## EXERCISE INPUTS
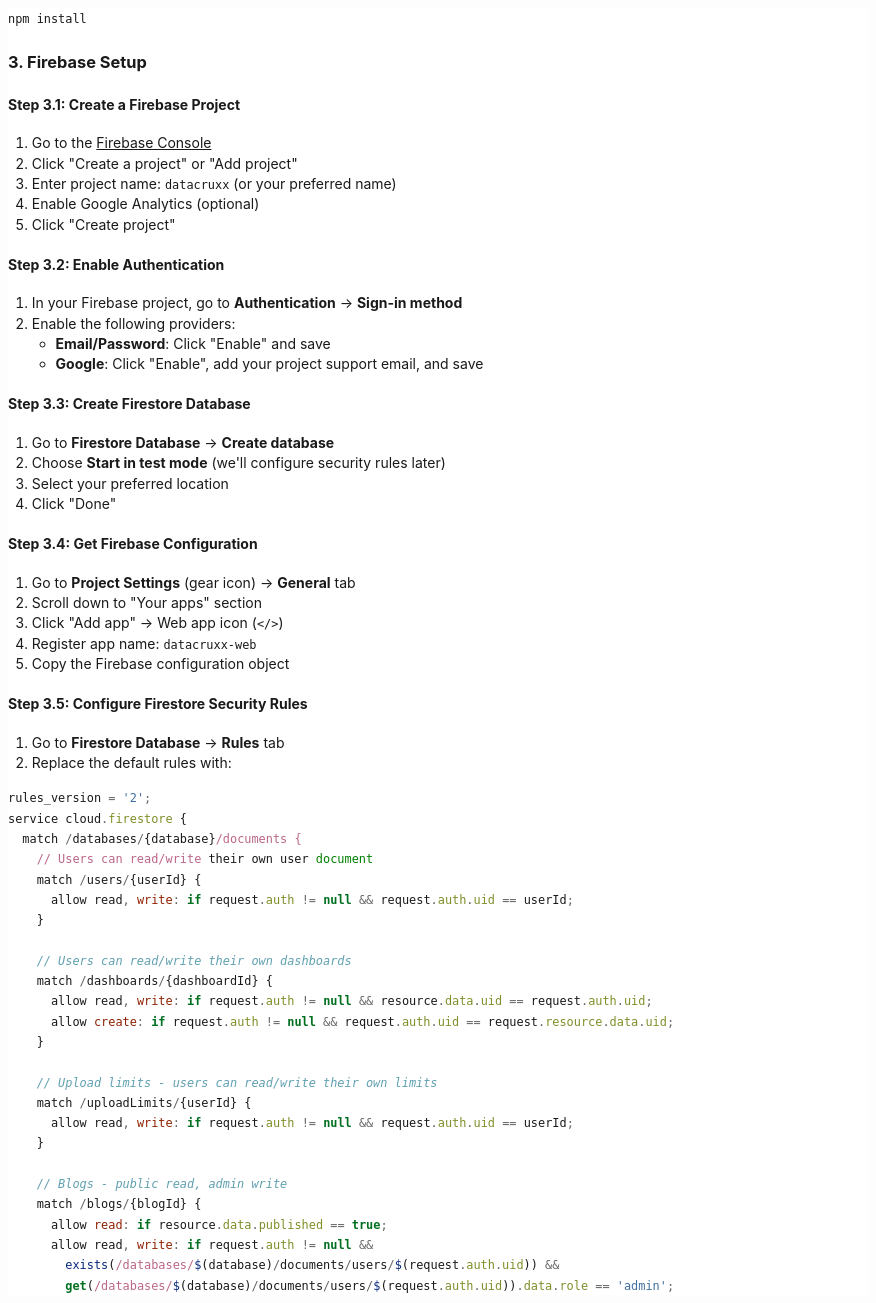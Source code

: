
 ```bash
npm install
```

### 3. Firebase Setup

#### Step 3.1: Create a Firebase Project

1. Go to the [Firebase Console](https://console.firebase.google.com/)
2. Click "Create a project" or "Add project"
3. Enter project name: `datacruxx` (or your preferred name)
4. Enable Google Analytics (optional)
5. Click "Create project"

#### Step 3.2: Enable Authentication

1. In your Firebase project, go to **Authentication** → **Sign-in method**
2. Enable the following providers:
   - **Email/Password**: Click "Enable" and save
   - **Google**: Click "Enable", add your project support email, and save

#### Step 3.3: Create Firestore Database

1. Go to **Firestore Database** → **Create database**
2. Choose **Start in test mode** (we'll configure security rules later)
3. Select your preferred location
4. Click "Done"

#### Step 3.4: Get Firebase Configuration

1. Go to **Project Settings** (gear icon) → **General** tab
2. Scroll down to "Your apps" section
3. Click "Add app" → Web app icon (`</>`)
4. Register app name: `datacruxx-web`
5. Copy the Firebase configuration object

#### Step 3.5: Configure Firestore Security Rules

1. Go to **Firestore Database** → **Rules** tab
2. Replace the default rules with:

```javascript
rules_version = '2';
service cloud.firestore {
  match /databases/{database}/documents {
    // Users can read/write their own user document
    match /users/{userId} {
      allow read, write: if request.auth != null && request.auth.uid == userId;
    }
    
    // Users can read/write their own dashboards
    match /dashboards/{dashboardId} {
      allow read, write: if request.auth != null && resource.data.uid == request.auth.uid;
      allow create: if request.auth != null && request.auth.uid == request.resource.data.uid;
    }
    
    // Upload limits - users can read/write their own limits
    match /uploadLimits/{userId} {
      allow read, write: if request.auth != null && request.auth.uid == userId;
    }
    
    // Blogs - public read, admin write
    match /blogs/{blogId} {
      allow read: if resource.data.published == true;
      allow read, write: if request.auth != null && 
        exists(/databases/$(database)/documents/users/$(request.auth.uid)) &&
        get(/databases/$(database)/documents/users/$(request.auth.uid)).data.role == 'admin';
```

## TRY IT
Copy only this part of the entries above: the line with "#### Step 3.1: Create a Firebase Project", the line with "5. Copy the Firebase configuration object", and the lines between, all exactly as written.

## RESPONSE TO THE EXERCISE
#### Step 3.1: Create a Firebase Project

1. Go to the [Firebase Console](https://console.firebase.google.com/)
2. Click "Create a project" or "Add project"
3. Enter project name: `datacruxx` (or your preferred name)
4. Enable Google Analytics (optional)
5. Click "Create project"

#### Step 3.2: Enable Authentication

1. In your Firebase project, go to **Authentication** → **Sign-in method**
2. Enable the following providers:
   - **Email/Password**: Click "Enable" and save
   - **Google**: Click "Enable", add your project support email, and save

#### Step 3.3: Create Firestore Database

1. Go to **Firestore Database** → **Create database**
2. Choose **Start in test mode** (we'll configure security rules later)
3. Select your preferred location
4. Click "Done"

#### Step 3.4: Get Firebase Configuration

1. Go to **Project Settings** (gear icon) → **General** tab
2. Scroll down to "Your apps" section
3. Click "Add app" → Web app icon (`</>`)
4. Register app name: `datacruxx-web`
5. Copy the Firebase configuration object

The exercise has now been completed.